Last night they were getting fairly noisy; granted, little sis wasn't home and they knew we were watching TV, so they probably felt a bit free-er than usual. But we interrupted and asked them to respect our rules - the door stays open so they won't do things we don't want to hear, and they knew that - and talked about it some more later in the evening. The situation and rules are pretty much the same at his house, so they have very little privacy. (I told him he needs to get a good job and move out on his own if they want space, but that'll take a while...)

I'm just confused about what to do, how much space/privacy to allow. Yeah, we know what they're doing, but we really don't want it in our face!

Anyone BTDT? or have parents who handled these things well?
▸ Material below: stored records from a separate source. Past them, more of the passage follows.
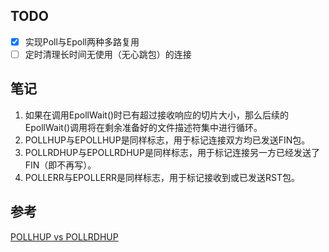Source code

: ## TODO
- [x] 实现Poll与Epoll两种多路复用
- [ ] 定时清理长时间无使用（无心跳包）的连接

## 笔记
1. 如果在调用EpollWait()时已有超过接收响应的切片大小，那么后续的EpollWait()调用将在剩余准备好的文件描述符集中进行循环。
2. POLLHUP与EPOLLHUP是同样标志，用于标记连接双方均已发送FIN包。
3. POLLRDHUP与EPOLLRDHUP是同样标志，用于标记连接另一方已经发送了FIN（即不再写）。
4. POLLERR与EPOLLERR是同样标志，用于标记接收到或已发送RST包。

## 参考
[POLLHUP vs POLLRDHUP](https://stackoverflow.com/questions/56177060/pollhup-vs-pollrdhup)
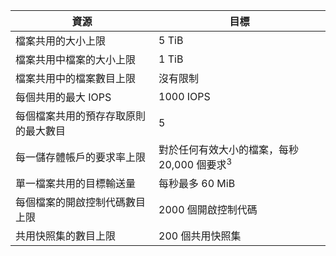 | 資源 | 目標 |
|----------|---------------|
| 檔案共用的大小上限 | 5 TiB |
| 檔案共用中檔案的大小上限 | 1 TiB |
| 檔案共用中的檔案數目上限 | 沒有限制 |
| 每個共用的最大 IOPS | 1000 IOPS |
| 每個檔案共用的預存存取原則的最大數目 | 5 |
| 每一儲存體帳戶的要求率上限 | 對於任何有效大小的檔案，每秒 20,000 個要求<sup>3</sup> |
| 單一檔案共用的目標輸送量 | 每秒最多 60 MiB |
| 每個檔案的開啟控制代碼數目上限 | 2000 個開啟控制代碼 |
| 共用快照集的數目上限 | 200 個共用快照集 |
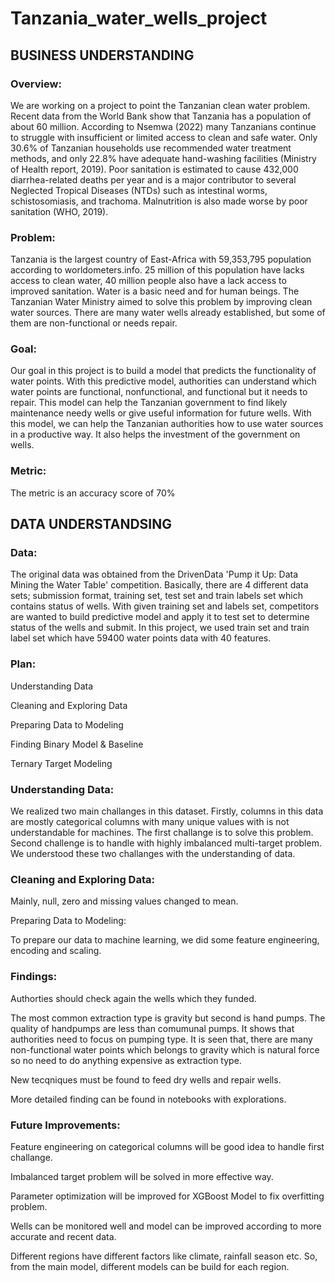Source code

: # Tanzania_water_wells_project

## BUSINESS UNDERSTANDING

### Overview:

We are working on a project to point the Tanzanian clean water problem. Recent data from the World Bank show that Tanzania has a population of about 60 million. According to Nsemwa (2022) many Tanzanians continue to struggle with insufficient or limited access to clean and safe water. Only 30.6% of Tanzanian households use recommended water treatment methods, and only 22.8% have adequate hand-washing facilities (Ministry of Health report, 2019). Poor sanitation is estimated to cause 432,000 diarrhea-related deaths per year and is a major contributor to several Neglected Tropical Diseases (NTDs) such as intestinal worms, schistosomiasis, and trachoma. Malnutrition is also made worse by poor sanitation (WHO, 2019).



### Problem:

Tanzania is the largest country of East-Africa with 59,353,795 population according to worldometers.info. 25 million of this population have lacks access to clean water, 40 million people also have a lack access to improved sanitation. Water is a basic need and for human beings. The Tanzanian Water Ministry aimed to solve this problem by improving clean water sources. There are many water wells already established, but some of them are non-functional or needs repair.

### Goal:

Our goal in this project is to build a model that predicts the functionality of water points. With this predictive model, authorities can understand which water points are functional, nonfunctional, and functional but it needs to repair. This model can help the Tanzanian government to find likely maintenance needy wells or give useful information for future wells. With this model, we can help the Tanzanian authorities how to use water sources in a productive way. It also helps the investment of the government on wells.


### Metric: 

The metric is an accuracy score of 70%

## DATA UNDERSTANDSING

### Data:

The original data was obtained from the DrivenData 'Pump it Up: Data Mining the Water Table' competition. Basically, there are 4 different data sets; submission format, training set, test set and train labels set which contains status of wells. With given training set and labels set, competitors are wanted to build predictive model and apply it to test set to determine status of the wells and submit.
In this project, we used train set and train label set which have 59400 water points data with 40 features.

### Plan:

Understanding Data

Cleaning and Exploring Data

Preparing Data to Modeling

Finding Binary Model & Baseline

Ternary Target Modeling

### Understanding Data: 

We realized two main challanges in this dataset. Firstly, columns in this data are mostly categorical columns with many unique values with is not understandable for machines. The first challange is to solve this problem. Second challenge is to handle with highly imbalanced multi-target problem. We understood these two challanges with the understanding of data.

### Cleaning and Exploring Data:

Mainly, null, zero and missing values changed to mean.

Preparing Data to Modeling: 

To prepare our data to machine learning, we did some feature engineering, encoding and scaling.

### Findings:

Authorties should check again the wells which they funded.

The most common extraction type is gravity but second is hand pumps. The quality of handpumps are less than comumunal pumps. It shows that authorities need to focus on pumping type. It is seen that, there are many non-functional water points which belongs to gravity which is natural force so no need to do anything expensive as extraction type.

New tecqniques must be found to feed dry wells and repair wells.

More detailed finding can be found in notebooks with explorations.

### Future Improvements:

Feature engineering on categorical columns will be good idea to handle first challange.

Imbalanced target problem will be solved in more effective way.

Parameter optimization will be improved for XGBoost Model to fix overfitting problem.

Wells can be monitored well and model can be improved according to more accurate and recent data.

Different regions have different factors like climate, rainfall season etc. So, from the main model, different models can be build for each region.
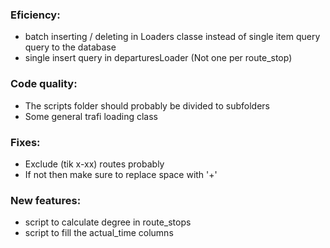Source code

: ### Eficiency:
 - batch inserting / deleting in Loaders classe instead of single item query
 query to the database
 - single insert query in departuresLoader (Not one per route_stop)

### Code quality:
 - The scripts folder should probably be divided to subfolders
 - Some general trafi loading class

### Fixes:
 - Exclude (tik x-xx) routes probably
 - If not then make sure to replace space with '+'

### New features:
 - script to calculate degree in route_stops
 - script to fill the actual_time columns
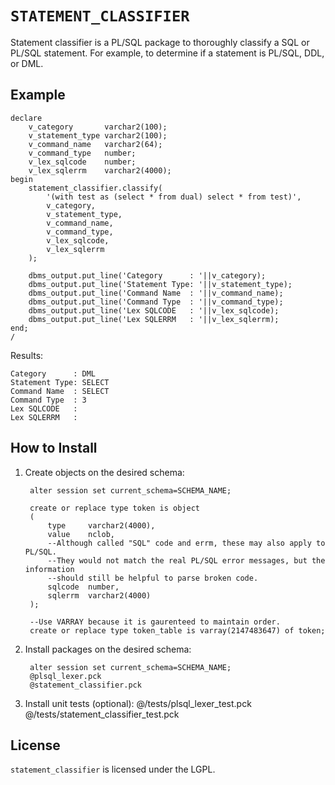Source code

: `STATEMENT_CLASSIFIER`
============

Statement classifier is a PL/SQL package to thoroughly classify a SQL or PL/SQL statement.  For example, to determine if a statement is PL/SQL, DDL, or DML.


## Example

    declare
        v_category       varchar2(100);
        v_statement_type varchar2(100);
        v_command_name   varchar2(64);
        v_command_type   number;
        v_lex_sqlcode    number;
        v_lex_sqlerrm    varchar2(4000);
    begin
        statement_classifier.classify(
            '(with test as (select * from dual) select * from test)',
            v_category,
            v_statement_type,
            v_command_name,
            v_command_type,
            v_lex_sqlcode,
            v_lex_sqlerrm
        );

        dbms_output.put_line('Category      : '||v_category);
        dbms_output.put_line('Statement Type: '||v_statement_type);
        dbms_output.put_line('Command Name  : '||v_command_name);
        dbms_output.put_line('Command Type  : '||v_command_type);
        dbms_output.put_line('Lex SQLCODE   : '||v_lex_sqlcode);
        dbms_output.put_line('Lex SQLERRM   : '||v_lex_sqlerrm);
    end;
    /

Results:

    Category      : DML
    Statement Type: SELECT
    Command Name  : SELECT
    Command Type  : 3
    Lex SQLCODE   : 
    Lex SQLERRM   : 


## How to Install

1. Create objects on the desired schema:

        alter session set current_schema=SCHEMA_NAME;
        
        create or replace type token is object
        (
            type     varchar2(4000),
            value    nclob,
            --Although called "SQL" code and errm, these may also apply to PL/SQL.
            --They would not match the real PL/SQL error messages, but the information
            --should still be helpful to parse broken code.
            sqlcode  number,
            sqlerrm  varchar2(4000)
        );
        
        --Use VARRAY because it is gaurenteed to maintain order.
        create or replace type token_table is varray(2147483647) of token;

2. Install packages on the desired schema:

        alter session set current_schema=SCHEMA_NAME;
        @plsql_lexer.pck
        @statement_classifier.pck

3. Install unit tests (optional):
        @/tests/plsql_lexer_test.pck
        @/tests/statement_classifier_test.pck

## License
`statement_classifier` is licensed under the LGPL.
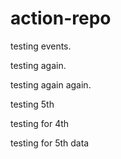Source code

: # action-repo

testing events.

testing again.

testing again again.

testing 5th

testing for 4th

testing for 5th data
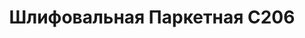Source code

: ---
id: '45'
title: Шлифовальная Паркетная С206 
description: Залог 5000 рублей
price: '1300'
order: 45
default_thumbnail_image: images/IMG_20210204_161406.jpg
default_original_image: images/IMG_20210204_161406_sm.jpg
category: content/category/04shlif.md
featured: true
layout: product
---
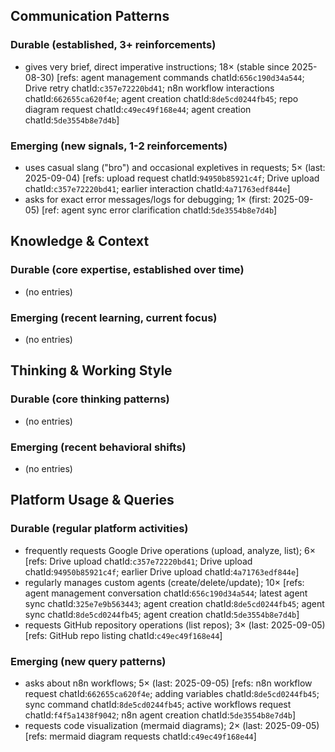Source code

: ## Communication Patterns
### Durable (established, 3+ reinforcements)
- gives very brief, direct imperative instructions; 18× (stable since 2025-08-30) [refs: agent management commands chatId:`656c190d34a544`; Drive retry chatId:`c357e72220bd41`; n8n workflow interactions chatId:`662655ca620f4e`; agent creation chatId:`8de5cd0244fb45`; repo diagram request chatId:`c49ec49f168e44`; agent creation chatId:`5de3554b8e7d4b`]

### Emerging (new signals, 1-2 reinforcements)
- uses casual slang ("bro") and occasional expletives in requests; 5× (last: 2025-09-04) [refs: upload request chatId:`94950b85921c4f`; Drive upload chatId:`c357e72220bd41`; earlier interaction chatId:`4a71763edf844e`]
- asks for exact error messages/logs for debugging; 1× (first: 2025-09-05) [ref: agent sync error clarification chatId:`5de3554b8e7d4b`]

## Knowledge & Context
### Durable (core expertise, established over time)
- (no entries)

### Emerging (recent learning, current focus)
- (no entries)

## Thinking & Working Style
### Durable (core thinking patterns)
- (no entries)

### Emerging (recent behavioral shifts)
- (no entries)

## Platform Usage & Queries
### Durable (regular platform activities)
- frequently requests Google Drive operations (upload, analyze, list); 6× [refs: Drive upload chatId:`c357e72220bd41`; Drive upload chatId:`94950b85921c4f`; earlier Drive upload chatId:`4a71763edf844e`]
- regularly manages custom agents (create/delete/update); 10× [refs: agent management conversation chatId:`656c190d34a544`; latest agent sync chatId:`325e7e9b563443`; agent creation chatId:`8de5cd0244fb45`; agent sync chatId:`8de5cd0244fb45`; agent creation chatId:`5de3554b8e7d4b`]
- requests GitHub repository operations (list repos); 3× (last: 2025-09-05) [refs: GitHub repo listing chatId:`c49ec49f168e44`]

### Emerging (new query patterns)
- asks about n8n workflows; 5× (last: 2025-09-05) [refs: n8n workflow request chatId:`662655ca620f4e`; adding variables chatId:`8de5cd0244fb45`; sync command chatId:`8de5cd0244fb45`; active workflows request chatId:`f4f5a1438f9042`; n8n agent creation chatId:`5de3554b8e7d4b`]
- requests code visualization (mermaid diagrams); 2× (last: 2025-09-05) [refs: mermaid diagram requests chatId:`c49ec49f168e44`]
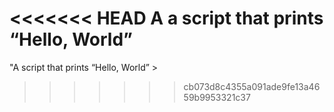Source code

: <<<<<<< HEAD
A a script that prints “Hello, World”
=======
"A script that prints “Hello, World” >
>>>>>>> cb073d8c4355a091ade9fe13a4659b9953321c37
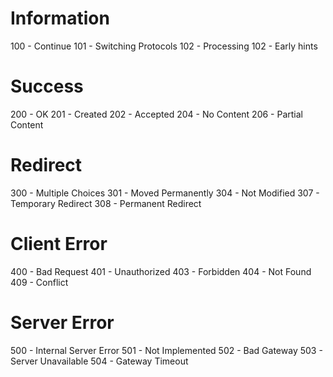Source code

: # Information

100 - Continue
101 - Switching Protocols
102 - Processing
102 - Early hints

# Success

200 - OK
201 - Created
202 - Accepted
204 - No Content
206 - Partial Content

# Redirect

300 - Multiple Choices
301 - Moved Permanently
304 - Not Modified
307 - Temporary Redirect
308 - Permanent Redirect

# Client Error

400 - Bad Request
401 - Unauthorized
403 - Forbidden
404 - Not Found
409 - Conflict

# Server Error

500 - Internal Server Error
501 - Not Implemented
502 - Bad Gateway
503 - Server Unavailable
504 - Gateway Timeout
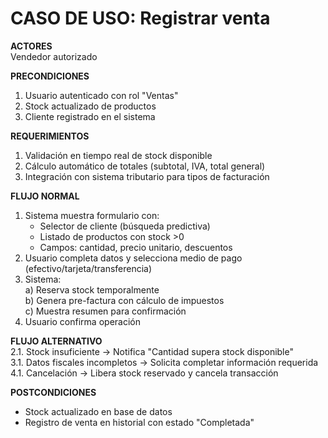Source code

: # CASO DE USO: Registrar venta
**ACTORES**  
Vendedor autorizado

**PRECONDICIONES**  
1. Usuario autenticado con rol "Ventas"  
2. Stock actualizado de productos  
3. Cliente registrado en el sistema  

**REQUERIMIENTOS**  
1. Validación en tiempo real de stock disponible  
2. Cálculo automático de totales (subtotal, IVA, total general)  
3. Integración con sistema tributario para tipos de facturación  

**FLUJO NORMAL**  
1. Sistema muestra formulario con:  
   - Selector de cliente (búsqueda predictiva)  
   - Listado de productos con stock >0  
   - Campos: cantidad, precio unitario, descuentos  
2. Usuario completa datos y selecciona medio de pago (efectivo/tarjeta/transferencia)  
3. Sistema:  
   a) Reserva stock temporalmente  
   b) Genera pre-factura con cálculo de impuestos  
   c) Muestra resumen para confirmación  
4. Usuario confirma operación  

**FLUJO ALTERNATIVO**  
2.1. Stock insuficiente → Notifica "Cantidad supera stock disponible"  
3.1. Datos fiscales incompletos → Solicita completar información requerida  
4.1. Cancelación → Libera stock reservado y cancela transacción  

**POSTCONDICIONES**  
- Stock actualizado en base de datos  
- Registro de venta en historial con estado "Completada" 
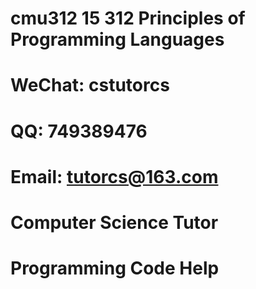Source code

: # cmu312 15 312 Principles of Programming Languages

# WeChat: cstutorcs

# QQ: 749389476

# Email: tutorcs@163.com

# Computer Science Tutor

# Programming Code Help
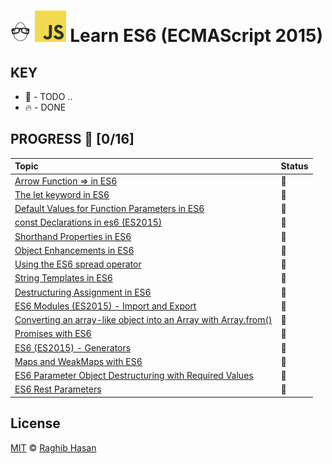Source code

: # ![🥚 EH](./eH-logo.png) ![JS](./js-logo.png) Learn ES6 (ECMAScript 2015)


## KEY
* 🚧 - TODO ..
* 🔥 - DONE

## PROGRESS 🚀 [0/16]

|  Topic       |        Status     |
| :-------------  | :------------- |
| [Arrow Function => in ES6](./practices/arrow-functions.js) | 🚧 |
| [The let keyword in ES6](./practices/let.js) | 🚧 |
| [Default Values for Function Parameters in ES6](./practices/default-parameters.js) | 🚧 |
| [const Declarations in es6 (ES2015)](./practices/const.js) | 🚧 |
| [Shorthand Properties in ES6](./practices/shortHand-props.js) | 🚧 |
| [Object Enhancements in ES6](./practices/enhancements.js) | 🚧 |
| [Using the ES6 spread operator](./practices/spread.js) | 🚧 |
| [String Templates in ES6](./practices/string-templates.js) | 🚧 |
| [Destructuring Assignment in ES6](./practices/destructuring.js) | 🚧 |
| [ES6 Modules (ES2015) - Import and Export](./practices/es6-modules) | 🚧 |
| [Converting an array-like object into an Array with Array.from()](./practices/array-from) | 🚧 |
| [Promises with ES6](./practices/promises.js) | 🚧 |
| [ES6 (ES2015) - Generators](./practices/generators.js) | 🚧 |
| [Maps and WeakMaps with ES6](./practices/Maps.js) | 🚧 |
| [ES6 Parameter Object Destructuring with Required Values](./practices/destructuring-require.js) | 🚧 |
| [ES6 Rest Parameters](./practices/rest.js) | 🚧 |

## License
[MIT](./license) © [Raghib Hasan](http://raghibm.com/)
HELP!!!!


----------



## Ldavis24 (Feb 19, 2009)

I'm not a parent of a teen but my mom handled me really well and I was far from easy. I also had a boyfriend I was very serious with when I was 17 who was a year older so I can relate to your younger daughter.

So far you are doing everything right as far as I'm concerned. They trust you enough so you know they are using birth control. That is a huge deal. They respect you enough to at least try to follow the rules, that is a big plus!

I don't know if you are looking for ways to try to keep the younger one at least from having sex with her boyfriend? Keeping the door open can help a bit, and I also was never allowed to sleep in the same room as boyfriend.

The problem is that as horny teens who want to have sex they are going to end up doing it wherever they can. In a car, outside, anywhere! They will get creative because they know it isn't allowed at either home and there is nothing wrong with that. I don't think there is really much you can do expect reinforce your expectations for respecting the rules of the house and then assume they are constantly trying to sneak around you behind your back to have sex. I know I was, and fyi this might be TMI but just to give you an idea, I on more than one occasion had sex with my BF in the living room with my mom's bedroom door wide open while she was in there about 15 feet away







and she never knew a thing. So don't assume just because the door is open they aren't doing it you know?!

Honestly I think you are doing great and your girls are lucky to have such an open relationship. Not that many teens get that from their parents and it is so important!


----------



## Sarai18 (Sep 17, 2008)

Thanks, Lauren!

Quote:


Originally Posted by *Ldavis24* 
I don't know if you are looking for ways to try to keep the younger one at least from having sex with her boyfriend?

No - I know they haven't yet but will soon; the issue is how much privacy to give them when there are other people in the house vs. how much to force them to be "creative."


----------



## liberal_chick (May 22, 2005)

All my kids are still little, so this comes from the perspective of someone who was very serious with a boy in high school (and later married him!).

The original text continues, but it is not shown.